───── INPUT DATA ─────

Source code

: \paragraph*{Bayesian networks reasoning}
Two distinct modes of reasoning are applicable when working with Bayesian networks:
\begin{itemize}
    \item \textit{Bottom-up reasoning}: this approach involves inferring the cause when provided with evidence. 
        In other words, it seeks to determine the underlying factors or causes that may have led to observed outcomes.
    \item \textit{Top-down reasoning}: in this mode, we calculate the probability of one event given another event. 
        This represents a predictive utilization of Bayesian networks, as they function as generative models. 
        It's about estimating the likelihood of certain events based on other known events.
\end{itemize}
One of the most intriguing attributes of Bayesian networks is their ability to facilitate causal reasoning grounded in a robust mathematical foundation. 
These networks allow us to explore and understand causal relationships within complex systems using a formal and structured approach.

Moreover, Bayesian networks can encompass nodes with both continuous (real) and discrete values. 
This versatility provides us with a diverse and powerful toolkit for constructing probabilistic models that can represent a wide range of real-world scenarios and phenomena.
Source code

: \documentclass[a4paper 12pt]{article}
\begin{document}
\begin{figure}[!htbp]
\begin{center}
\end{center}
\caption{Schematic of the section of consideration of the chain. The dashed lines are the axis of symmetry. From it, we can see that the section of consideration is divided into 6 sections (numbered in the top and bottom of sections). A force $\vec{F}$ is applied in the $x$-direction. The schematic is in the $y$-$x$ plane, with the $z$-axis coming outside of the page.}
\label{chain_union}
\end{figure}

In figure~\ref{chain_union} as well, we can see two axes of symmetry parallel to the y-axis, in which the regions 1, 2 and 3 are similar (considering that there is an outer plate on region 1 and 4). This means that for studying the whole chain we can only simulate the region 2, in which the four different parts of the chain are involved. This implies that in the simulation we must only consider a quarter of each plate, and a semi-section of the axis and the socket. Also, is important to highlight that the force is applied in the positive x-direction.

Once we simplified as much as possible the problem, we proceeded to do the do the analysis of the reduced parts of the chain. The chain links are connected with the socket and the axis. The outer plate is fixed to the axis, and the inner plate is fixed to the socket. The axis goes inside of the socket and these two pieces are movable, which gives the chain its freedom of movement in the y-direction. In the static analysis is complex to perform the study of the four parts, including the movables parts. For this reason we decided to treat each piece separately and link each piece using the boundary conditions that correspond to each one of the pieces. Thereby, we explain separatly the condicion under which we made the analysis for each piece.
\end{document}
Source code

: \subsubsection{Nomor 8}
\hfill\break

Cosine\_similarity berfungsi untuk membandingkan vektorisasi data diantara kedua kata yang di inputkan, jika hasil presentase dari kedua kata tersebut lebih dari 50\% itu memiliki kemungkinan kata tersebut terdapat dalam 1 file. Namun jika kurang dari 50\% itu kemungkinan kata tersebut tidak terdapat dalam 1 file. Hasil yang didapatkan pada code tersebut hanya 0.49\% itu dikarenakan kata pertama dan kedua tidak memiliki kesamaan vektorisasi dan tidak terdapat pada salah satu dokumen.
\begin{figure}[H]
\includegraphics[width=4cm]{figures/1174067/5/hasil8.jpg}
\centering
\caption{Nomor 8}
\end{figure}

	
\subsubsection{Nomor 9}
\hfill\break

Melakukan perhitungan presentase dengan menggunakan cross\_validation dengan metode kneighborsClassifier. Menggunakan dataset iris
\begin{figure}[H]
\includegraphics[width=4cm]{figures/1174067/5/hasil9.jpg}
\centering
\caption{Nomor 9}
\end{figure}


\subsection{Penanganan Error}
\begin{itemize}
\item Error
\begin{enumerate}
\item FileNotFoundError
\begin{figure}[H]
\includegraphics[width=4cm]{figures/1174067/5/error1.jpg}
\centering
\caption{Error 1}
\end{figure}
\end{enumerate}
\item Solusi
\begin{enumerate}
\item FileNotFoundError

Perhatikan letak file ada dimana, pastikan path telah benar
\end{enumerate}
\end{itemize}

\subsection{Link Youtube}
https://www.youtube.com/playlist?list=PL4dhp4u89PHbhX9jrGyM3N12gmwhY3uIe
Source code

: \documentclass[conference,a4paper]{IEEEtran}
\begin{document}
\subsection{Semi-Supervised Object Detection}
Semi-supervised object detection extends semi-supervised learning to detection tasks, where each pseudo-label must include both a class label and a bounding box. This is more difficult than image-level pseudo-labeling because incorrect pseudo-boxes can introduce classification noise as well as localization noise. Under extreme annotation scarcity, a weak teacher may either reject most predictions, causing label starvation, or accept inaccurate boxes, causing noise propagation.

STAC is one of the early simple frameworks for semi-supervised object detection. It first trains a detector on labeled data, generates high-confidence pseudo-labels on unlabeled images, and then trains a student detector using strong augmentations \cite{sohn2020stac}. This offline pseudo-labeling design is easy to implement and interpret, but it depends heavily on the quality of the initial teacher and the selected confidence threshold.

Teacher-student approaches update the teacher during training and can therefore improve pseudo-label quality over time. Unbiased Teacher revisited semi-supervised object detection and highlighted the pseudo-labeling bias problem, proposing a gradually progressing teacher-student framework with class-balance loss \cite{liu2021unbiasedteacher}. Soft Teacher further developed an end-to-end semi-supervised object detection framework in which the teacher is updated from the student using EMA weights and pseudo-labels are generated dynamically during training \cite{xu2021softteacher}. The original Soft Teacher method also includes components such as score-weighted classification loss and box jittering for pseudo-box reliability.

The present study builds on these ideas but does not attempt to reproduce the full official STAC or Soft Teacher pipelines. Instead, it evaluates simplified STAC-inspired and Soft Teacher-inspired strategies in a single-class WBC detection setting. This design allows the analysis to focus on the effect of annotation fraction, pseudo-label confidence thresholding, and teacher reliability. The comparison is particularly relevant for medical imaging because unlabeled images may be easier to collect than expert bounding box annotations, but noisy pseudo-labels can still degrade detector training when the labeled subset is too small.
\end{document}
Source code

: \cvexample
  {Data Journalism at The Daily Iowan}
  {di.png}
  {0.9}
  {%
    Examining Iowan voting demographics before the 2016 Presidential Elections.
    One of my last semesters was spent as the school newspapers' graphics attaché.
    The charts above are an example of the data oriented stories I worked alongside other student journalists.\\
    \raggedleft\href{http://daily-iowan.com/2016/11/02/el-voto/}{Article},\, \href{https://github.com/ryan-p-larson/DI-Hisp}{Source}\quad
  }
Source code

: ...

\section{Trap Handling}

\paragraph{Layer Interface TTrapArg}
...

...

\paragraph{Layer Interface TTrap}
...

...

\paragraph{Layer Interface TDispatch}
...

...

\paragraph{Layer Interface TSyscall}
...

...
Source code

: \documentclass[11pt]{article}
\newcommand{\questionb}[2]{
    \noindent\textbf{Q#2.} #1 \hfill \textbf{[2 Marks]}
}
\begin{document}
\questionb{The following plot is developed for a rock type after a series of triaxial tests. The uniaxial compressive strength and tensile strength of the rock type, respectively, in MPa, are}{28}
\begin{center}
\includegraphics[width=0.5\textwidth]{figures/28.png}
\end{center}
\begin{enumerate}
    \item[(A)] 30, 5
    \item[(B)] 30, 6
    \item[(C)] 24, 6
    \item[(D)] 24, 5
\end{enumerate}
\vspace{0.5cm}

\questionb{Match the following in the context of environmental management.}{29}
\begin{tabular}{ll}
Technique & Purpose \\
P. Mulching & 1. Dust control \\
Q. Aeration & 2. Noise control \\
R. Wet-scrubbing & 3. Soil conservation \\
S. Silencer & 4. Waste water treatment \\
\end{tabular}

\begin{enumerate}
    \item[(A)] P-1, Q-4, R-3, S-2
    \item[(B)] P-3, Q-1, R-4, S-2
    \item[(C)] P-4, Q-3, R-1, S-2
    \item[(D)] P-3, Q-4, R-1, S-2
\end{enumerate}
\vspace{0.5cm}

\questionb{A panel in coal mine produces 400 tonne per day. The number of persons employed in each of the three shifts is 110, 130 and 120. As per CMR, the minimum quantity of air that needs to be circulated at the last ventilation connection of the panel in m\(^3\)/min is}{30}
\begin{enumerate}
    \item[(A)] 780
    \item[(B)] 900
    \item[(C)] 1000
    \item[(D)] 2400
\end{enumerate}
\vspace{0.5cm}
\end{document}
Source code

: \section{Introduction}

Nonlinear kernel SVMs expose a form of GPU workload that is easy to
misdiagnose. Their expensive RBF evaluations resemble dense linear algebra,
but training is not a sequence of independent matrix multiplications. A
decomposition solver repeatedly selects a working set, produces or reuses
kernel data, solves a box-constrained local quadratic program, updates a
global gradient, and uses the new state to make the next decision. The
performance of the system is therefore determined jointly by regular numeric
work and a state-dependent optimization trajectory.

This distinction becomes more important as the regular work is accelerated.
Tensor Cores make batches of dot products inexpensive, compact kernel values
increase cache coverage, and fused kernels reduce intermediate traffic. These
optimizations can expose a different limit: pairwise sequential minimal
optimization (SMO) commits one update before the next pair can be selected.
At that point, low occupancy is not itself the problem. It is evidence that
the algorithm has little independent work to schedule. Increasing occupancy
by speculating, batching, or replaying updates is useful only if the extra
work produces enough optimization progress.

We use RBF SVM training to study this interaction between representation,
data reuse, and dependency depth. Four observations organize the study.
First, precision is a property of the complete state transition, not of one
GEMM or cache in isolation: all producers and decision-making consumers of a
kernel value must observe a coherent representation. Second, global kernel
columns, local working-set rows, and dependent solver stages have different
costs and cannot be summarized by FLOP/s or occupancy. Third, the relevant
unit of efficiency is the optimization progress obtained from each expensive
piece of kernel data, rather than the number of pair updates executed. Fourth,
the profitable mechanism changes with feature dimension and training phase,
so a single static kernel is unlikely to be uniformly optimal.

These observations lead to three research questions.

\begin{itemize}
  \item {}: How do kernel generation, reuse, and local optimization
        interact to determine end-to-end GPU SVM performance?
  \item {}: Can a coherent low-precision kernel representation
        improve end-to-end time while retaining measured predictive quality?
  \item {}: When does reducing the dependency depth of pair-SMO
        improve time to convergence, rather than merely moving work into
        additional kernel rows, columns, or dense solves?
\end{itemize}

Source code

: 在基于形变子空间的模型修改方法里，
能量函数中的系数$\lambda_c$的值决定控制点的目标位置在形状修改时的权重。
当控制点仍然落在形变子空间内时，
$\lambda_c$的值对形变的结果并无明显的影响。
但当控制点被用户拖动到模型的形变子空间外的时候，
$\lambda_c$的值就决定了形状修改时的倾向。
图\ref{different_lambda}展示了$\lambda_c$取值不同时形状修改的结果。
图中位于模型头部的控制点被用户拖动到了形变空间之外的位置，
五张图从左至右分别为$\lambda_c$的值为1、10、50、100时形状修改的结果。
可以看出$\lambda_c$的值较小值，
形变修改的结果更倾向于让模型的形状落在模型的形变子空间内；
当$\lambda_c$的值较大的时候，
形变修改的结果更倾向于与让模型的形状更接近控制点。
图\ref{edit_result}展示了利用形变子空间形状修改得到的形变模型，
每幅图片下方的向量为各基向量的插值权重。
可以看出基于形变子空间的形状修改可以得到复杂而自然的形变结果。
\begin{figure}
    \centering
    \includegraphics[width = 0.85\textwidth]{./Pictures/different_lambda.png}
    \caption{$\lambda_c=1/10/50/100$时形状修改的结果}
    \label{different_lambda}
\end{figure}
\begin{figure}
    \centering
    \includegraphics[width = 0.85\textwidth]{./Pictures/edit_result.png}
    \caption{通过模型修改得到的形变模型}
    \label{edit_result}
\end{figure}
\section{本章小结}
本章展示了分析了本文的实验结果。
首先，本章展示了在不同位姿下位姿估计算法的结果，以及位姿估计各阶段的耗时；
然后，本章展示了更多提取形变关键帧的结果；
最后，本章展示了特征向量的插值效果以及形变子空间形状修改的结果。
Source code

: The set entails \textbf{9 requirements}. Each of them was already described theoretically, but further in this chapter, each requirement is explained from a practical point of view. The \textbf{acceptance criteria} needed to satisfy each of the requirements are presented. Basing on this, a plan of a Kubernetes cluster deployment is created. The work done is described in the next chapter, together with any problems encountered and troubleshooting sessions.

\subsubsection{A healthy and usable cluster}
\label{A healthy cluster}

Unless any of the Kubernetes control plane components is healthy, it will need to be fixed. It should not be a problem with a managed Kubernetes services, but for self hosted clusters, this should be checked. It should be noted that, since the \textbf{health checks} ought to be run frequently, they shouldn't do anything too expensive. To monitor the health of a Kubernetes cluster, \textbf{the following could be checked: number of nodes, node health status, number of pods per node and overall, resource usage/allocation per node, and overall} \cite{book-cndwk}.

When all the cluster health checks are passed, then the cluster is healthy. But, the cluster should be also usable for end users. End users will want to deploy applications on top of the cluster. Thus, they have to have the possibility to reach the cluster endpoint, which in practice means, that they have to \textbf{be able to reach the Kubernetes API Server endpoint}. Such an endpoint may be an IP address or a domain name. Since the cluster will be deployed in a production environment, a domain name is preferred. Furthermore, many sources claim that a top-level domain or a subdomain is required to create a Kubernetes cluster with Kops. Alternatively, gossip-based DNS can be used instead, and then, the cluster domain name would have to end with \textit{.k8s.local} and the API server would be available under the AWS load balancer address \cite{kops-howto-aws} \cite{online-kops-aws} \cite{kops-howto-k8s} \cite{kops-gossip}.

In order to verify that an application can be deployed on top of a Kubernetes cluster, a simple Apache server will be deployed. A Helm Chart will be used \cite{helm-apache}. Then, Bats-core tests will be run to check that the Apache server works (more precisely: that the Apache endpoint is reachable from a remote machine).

─────

What do the lines above say from the one containing "optimizations can expose" down to the one containing "At that point, low"? Return them exactly, both end lines included, and only them.

• _SOLVED PROBLEM_:
optimizations can expose a different limit: pairwise sequential minimal
optimization (SMO) commits one update before the next pair can be selected.
At that point, low occupancy is not itself the problem. It is evidence that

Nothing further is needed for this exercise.